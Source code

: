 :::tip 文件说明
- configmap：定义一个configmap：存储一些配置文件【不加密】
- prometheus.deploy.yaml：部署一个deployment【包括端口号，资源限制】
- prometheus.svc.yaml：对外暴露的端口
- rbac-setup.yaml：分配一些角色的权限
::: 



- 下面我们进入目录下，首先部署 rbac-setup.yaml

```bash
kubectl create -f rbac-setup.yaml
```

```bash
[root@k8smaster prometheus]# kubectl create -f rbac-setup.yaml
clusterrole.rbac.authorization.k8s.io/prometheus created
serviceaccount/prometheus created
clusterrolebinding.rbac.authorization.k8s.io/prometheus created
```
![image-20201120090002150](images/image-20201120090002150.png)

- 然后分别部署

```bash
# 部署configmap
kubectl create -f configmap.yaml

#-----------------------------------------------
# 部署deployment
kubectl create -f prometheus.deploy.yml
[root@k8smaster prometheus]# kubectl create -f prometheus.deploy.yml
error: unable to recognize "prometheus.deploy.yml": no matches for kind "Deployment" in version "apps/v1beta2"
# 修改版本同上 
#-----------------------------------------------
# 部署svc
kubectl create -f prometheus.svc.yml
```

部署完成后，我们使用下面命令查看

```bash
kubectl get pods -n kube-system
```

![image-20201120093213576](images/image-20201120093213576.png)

_ _ _ _ _ _ _

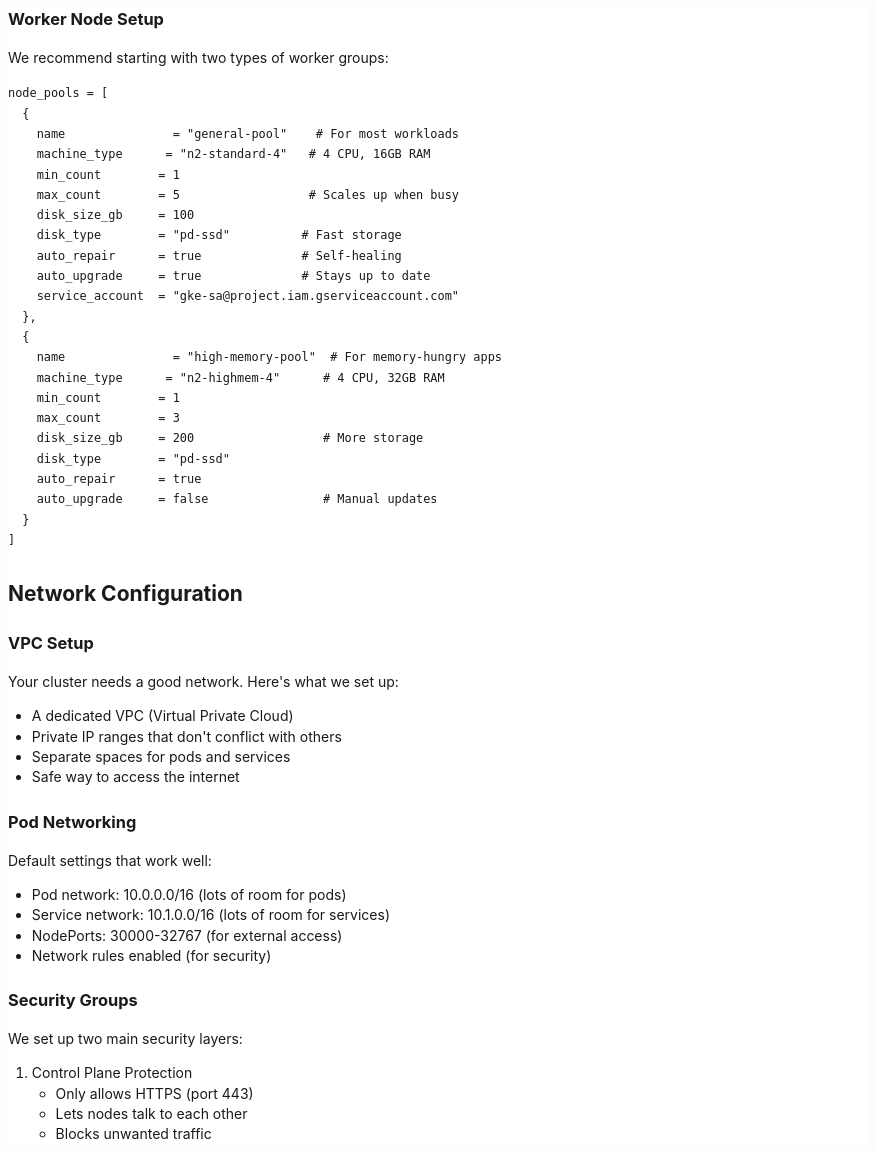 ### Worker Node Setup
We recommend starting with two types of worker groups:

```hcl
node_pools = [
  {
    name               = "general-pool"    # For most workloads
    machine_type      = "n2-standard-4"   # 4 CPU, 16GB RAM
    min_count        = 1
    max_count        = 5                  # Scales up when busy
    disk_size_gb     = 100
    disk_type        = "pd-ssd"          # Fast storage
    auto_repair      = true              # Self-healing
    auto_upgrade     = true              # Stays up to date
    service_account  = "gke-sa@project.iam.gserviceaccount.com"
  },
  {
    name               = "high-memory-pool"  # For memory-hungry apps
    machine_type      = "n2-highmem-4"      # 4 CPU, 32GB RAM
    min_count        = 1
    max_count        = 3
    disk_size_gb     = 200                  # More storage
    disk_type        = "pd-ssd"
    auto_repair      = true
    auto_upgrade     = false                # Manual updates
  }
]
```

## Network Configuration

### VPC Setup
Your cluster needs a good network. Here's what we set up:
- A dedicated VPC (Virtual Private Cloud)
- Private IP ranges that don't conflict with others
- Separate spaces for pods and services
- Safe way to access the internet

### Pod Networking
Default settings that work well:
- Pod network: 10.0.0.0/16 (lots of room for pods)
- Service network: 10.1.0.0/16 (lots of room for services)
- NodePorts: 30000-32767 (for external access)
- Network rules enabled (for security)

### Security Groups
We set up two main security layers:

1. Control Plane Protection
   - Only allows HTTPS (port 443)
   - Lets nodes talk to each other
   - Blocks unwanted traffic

_ _ _ _ _ _ _

▶ _YOUR INSTRUCTIONS_:
Within the lines above, find those holding the word "created" and copy them.

▶ _EXPECTED ANSWER_:
clusterrole.rbac.authorization.k8s.io/prometheus created
serviceaccount/prometheus created
clusterrolebinding.rbac.authorization.k8s.io/prometheus created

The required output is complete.